Work instruction => Reproduce exactly the line with "sales | 200" and the lines after it. Stop at the last line of the data and include nothing else.

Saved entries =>
━━━━━━━━━━━━━━━━━━━━━━━━━━━━━━

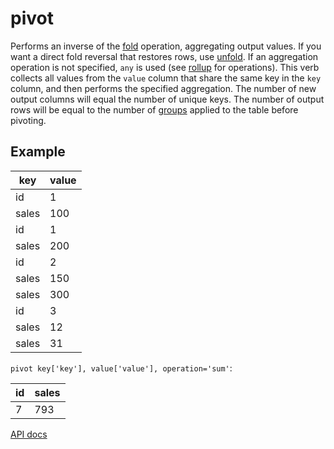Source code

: # pivot

Performs an inverse of the [fold](./fold.md) operation, aggregating output values. If you want a direct fold reversal that restores rows, use [unfold](./unfold.md). If an aggregation operation is not specified, `any` is used (see [rollup](./rollup.md) for operations). This verb collects all values from the `value` column that share the same key in the `key` column, and then performs the specified aggregation. The number of new output columns will equal the number of unique keys. The number of output rows will be equal to the number of [groups](./groupby.md) applied to the table before pivoting.

## Example

| key   | value |
| ----- | ----- |
| id    | 1     |
| sales | 100   |
| id    | 1     |
| sales | 200   |
| id    | 2     |
| sales | 150   |
| sales | 300   |
| id    | 3     |
| sales | 12    |
| sales | 31    |

`pivot key['key'], value['value'], operation='sum'`:

| id  | sales |
| --- | ----- |
| 7   | 793   |

[API docs](https://github.com/microsoft/datashaper/blob/main/javascript/schema/docs/markdown/schema.pivotargs.md)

━━━━━━━━━━━━━━━━━━━━━━━━━━━━━━

The answer =>
| sales | 200   |
| id    | 2     |
| sales | 150   |
| sales | 300   |
| id    | 3     |
| sales | 12    |
| sales | 31    |

`pivot key['key'], value['value'], operation='sum'`:

| id  | sales |
| --- | ----- |
| 7   | 793   |

[API docs](https://github.com/microsoft/datashaper/blob/main/javascript/schema/docs/markdown/schema.pivotargs.md)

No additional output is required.